(INSTRUCTIONS FOR THE TASK)
Lines in the listing below that hold "assets" are the ones to copy.

(DATA TO PROCESS)
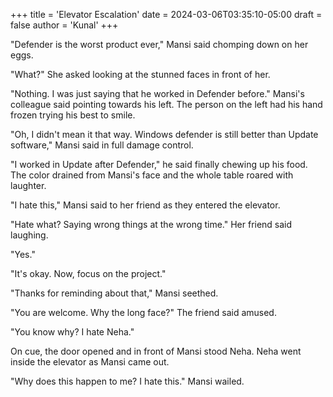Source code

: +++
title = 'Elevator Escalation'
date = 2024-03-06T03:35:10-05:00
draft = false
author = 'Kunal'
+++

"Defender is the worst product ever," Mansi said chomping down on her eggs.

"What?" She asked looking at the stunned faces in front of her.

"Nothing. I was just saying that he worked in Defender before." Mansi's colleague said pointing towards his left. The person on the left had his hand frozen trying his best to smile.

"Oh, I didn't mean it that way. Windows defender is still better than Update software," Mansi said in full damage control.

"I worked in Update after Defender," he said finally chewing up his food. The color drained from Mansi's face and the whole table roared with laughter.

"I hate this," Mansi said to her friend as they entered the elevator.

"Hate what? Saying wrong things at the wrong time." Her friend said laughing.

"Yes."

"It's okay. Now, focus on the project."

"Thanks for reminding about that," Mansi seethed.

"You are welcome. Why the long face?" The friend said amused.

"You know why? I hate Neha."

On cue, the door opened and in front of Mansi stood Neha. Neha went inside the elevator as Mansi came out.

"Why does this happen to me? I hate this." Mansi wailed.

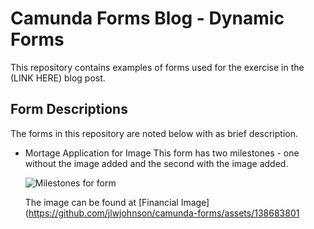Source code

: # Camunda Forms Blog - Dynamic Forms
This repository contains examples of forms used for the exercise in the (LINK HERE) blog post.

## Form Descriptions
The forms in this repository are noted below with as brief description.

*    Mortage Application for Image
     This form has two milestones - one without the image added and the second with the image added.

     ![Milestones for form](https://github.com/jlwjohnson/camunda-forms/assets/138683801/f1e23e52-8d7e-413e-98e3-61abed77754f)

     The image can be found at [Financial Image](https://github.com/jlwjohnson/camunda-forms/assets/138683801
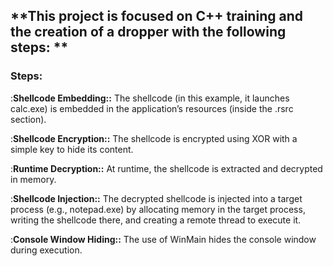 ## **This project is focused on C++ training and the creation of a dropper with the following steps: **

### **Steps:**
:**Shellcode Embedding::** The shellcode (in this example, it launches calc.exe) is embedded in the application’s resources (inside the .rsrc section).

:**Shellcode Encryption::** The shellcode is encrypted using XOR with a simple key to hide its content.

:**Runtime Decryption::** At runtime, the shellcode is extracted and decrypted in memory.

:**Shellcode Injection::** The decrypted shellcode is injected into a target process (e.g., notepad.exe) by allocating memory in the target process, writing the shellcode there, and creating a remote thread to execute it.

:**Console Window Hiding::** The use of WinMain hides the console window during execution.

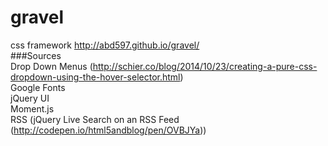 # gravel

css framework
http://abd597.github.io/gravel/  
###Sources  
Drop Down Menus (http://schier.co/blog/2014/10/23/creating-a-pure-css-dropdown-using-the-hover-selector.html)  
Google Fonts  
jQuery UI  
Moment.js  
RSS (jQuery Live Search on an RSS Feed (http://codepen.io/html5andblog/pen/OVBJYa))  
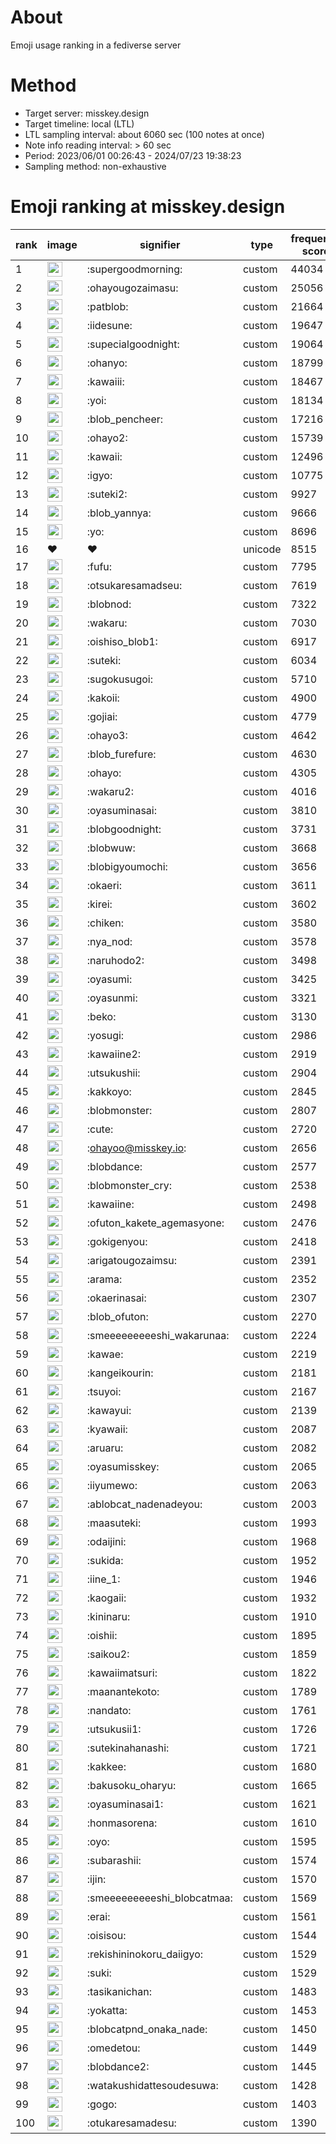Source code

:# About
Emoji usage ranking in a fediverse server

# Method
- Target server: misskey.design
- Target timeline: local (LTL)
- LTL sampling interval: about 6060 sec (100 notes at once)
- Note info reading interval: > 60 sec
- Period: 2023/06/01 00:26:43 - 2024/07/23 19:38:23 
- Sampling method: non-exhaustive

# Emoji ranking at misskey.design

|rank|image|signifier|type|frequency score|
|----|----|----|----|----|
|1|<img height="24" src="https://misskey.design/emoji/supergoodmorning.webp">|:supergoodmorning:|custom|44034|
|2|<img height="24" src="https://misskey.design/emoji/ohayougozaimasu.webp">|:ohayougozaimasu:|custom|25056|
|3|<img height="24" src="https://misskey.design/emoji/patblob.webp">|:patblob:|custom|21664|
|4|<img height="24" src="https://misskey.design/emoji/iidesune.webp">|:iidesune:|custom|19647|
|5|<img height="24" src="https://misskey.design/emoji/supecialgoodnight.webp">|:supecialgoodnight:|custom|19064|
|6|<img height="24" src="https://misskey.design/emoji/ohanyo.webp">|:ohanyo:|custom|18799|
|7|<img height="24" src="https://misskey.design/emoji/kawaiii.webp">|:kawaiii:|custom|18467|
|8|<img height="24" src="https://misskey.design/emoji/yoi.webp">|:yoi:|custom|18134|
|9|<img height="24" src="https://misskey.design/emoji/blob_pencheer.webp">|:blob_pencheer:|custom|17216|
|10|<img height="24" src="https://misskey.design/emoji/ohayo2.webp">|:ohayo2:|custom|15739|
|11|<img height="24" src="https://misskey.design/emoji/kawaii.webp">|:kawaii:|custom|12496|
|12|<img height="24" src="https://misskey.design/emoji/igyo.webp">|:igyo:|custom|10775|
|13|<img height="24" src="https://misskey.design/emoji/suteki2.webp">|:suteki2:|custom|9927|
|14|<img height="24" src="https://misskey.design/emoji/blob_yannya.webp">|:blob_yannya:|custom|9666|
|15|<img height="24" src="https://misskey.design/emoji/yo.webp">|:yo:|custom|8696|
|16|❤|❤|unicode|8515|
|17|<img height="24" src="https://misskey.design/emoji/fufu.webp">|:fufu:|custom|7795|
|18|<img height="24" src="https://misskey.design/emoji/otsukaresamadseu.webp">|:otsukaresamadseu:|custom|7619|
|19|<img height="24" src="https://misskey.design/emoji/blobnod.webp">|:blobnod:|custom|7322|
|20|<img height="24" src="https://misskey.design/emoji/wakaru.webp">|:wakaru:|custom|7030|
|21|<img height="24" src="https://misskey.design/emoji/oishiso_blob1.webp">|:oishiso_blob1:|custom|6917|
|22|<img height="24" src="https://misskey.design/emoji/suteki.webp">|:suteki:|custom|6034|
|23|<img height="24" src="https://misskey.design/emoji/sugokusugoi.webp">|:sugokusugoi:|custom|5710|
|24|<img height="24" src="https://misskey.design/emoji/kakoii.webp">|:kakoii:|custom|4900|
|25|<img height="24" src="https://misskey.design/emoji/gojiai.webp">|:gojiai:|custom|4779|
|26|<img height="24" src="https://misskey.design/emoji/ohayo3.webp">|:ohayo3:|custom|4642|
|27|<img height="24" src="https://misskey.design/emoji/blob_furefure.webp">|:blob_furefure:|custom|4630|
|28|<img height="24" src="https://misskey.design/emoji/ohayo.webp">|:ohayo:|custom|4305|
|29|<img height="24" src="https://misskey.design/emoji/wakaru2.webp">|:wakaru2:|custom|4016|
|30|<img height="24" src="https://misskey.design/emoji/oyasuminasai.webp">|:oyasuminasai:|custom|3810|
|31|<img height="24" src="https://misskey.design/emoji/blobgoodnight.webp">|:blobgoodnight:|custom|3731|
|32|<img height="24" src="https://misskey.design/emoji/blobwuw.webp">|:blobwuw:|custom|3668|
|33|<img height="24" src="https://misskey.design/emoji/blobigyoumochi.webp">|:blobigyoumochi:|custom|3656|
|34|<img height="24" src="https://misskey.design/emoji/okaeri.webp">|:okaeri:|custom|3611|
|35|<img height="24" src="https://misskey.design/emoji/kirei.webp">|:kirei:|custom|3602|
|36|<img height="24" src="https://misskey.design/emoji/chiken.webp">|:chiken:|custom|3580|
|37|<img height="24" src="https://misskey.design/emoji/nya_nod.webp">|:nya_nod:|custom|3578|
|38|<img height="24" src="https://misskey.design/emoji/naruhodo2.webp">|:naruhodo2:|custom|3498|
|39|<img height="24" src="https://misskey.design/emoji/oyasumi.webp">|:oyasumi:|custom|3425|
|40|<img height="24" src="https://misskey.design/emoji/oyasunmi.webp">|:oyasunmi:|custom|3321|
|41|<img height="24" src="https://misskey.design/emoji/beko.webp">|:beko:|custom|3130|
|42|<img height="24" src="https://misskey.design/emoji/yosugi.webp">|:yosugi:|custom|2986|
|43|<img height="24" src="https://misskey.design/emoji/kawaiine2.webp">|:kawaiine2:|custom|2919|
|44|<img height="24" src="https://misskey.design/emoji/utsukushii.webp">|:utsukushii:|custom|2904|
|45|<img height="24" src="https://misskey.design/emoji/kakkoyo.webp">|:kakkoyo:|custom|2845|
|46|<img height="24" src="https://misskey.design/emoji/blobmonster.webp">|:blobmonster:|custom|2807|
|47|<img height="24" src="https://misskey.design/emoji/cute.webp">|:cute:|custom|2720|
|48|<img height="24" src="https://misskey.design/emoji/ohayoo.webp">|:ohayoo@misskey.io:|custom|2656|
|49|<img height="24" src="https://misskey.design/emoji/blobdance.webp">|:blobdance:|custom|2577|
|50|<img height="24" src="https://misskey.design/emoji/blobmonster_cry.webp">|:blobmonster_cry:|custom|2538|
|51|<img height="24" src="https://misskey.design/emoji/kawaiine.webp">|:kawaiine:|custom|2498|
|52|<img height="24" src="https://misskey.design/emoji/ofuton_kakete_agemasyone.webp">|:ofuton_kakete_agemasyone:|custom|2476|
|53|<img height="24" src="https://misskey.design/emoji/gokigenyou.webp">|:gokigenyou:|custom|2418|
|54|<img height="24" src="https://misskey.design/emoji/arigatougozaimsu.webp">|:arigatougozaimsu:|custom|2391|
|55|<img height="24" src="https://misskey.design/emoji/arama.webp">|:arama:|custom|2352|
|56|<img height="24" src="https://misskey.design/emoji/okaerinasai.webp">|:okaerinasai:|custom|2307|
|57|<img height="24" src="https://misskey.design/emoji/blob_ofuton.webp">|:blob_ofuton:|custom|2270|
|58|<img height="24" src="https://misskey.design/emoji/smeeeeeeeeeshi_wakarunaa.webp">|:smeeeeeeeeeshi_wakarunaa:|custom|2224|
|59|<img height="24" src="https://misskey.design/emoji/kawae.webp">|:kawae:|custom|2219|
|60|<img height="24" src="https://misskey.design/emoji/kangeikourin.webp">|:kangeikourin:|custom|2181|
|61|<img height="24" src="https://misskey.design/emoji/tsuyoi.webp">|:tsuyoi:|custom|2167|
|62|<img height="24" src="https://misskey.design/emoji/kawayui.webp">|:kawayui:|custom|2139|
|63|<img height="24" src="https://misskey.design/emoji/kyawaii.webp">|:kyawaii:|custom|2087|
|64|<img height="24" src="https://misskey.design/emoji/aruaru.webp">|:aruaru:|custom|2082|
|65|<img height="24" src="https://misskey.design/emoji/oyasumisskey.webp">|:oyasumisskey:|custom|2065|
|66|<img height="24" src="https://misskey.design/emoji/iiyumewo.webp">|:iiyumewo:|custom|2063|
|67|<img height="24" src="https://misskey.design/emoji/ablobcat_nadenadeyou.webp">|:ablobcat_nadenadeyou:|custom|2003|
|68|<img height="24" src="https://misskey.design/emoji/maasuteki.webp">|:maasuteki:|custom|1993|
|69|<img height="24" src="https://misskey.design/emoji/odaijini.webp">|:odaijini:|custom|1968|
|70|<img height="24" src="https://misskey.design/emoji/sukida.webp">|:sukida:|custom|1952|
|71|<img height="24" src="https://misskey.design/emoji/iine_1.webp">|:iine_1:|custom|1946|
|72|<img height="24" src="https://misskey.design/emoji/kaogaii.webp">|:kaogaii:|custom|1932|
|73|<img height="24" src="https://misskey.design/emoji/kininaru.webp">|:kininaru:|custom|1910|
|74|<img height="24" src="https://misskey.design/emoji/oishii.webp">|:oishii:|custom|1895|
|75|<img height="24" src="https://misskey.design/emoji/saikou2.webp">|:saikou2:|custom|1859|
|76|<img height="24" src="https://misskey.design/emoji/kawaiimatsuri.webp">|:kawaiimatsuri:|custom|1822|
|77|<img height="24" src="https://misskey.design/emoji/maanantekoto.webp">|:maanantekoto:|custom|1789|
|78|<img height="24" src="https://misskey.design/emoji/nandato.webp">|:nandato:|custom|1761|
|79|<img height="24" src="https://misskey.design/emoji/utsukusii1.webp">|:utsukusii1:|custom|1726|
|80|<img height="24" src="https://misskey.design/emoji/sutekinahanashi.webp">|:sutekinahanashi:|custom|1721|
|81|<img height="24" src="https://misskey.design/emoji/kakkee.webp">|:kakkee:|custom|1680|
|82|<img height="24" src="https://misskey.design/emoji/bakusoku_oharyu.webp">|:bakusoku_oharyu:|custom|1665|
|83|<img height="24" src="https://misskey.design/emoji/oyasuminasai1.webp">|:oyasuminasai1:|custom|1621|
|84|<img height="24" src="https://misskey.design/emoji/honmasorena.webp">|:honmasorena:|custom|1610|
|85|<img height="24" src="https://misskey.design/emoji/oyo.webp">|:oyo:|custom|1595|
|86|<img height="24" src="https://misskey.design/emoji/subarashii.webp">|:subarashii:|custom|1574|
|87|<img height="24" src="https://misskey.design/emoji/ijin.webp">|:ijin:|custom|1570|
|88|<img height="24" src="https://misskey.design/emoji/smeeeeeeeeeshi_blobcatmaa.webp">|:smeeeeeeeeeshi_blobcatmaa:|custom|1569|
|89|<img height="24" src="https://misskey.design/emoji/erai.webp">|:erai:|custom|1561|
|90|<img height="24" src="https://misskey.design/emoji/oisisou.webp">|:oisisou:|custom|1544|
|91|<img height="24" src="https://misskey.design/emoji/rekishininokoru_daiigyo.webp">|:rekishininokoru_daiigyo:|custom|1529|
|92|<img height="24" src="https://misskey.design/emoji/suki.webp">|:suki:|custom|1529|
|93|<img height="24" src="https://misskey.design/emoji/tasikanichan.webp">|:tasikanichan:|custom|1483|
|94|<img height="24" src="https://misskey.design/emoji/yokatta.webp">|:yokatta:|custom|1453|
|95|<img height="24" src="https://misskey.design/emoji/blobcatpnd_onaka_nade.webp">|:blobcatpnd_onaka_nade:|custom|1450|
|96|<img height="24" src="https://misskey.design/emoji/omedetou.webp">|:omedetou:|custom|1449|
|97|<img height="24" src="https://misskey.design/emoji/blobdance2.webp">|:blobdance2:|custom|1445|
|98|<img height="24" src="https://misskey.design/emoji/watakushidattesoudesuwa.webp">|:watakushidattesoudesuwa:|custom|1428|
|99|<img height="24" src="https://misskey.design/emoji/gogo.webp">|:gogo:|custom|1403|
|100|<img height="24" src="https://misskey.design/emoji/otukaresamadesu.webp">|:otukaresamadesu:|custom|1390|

(TASK ANSWER)
     ![Milestones for form](https://github.com/jlwjohnson/camunda-forms/assets/138683801/f1e23e52-8d7e-413e-98e3-61abed77754f)
     The image can be found at [Financial Image](https://github.com/jlwjohnson/camunda-forms/assets/138683801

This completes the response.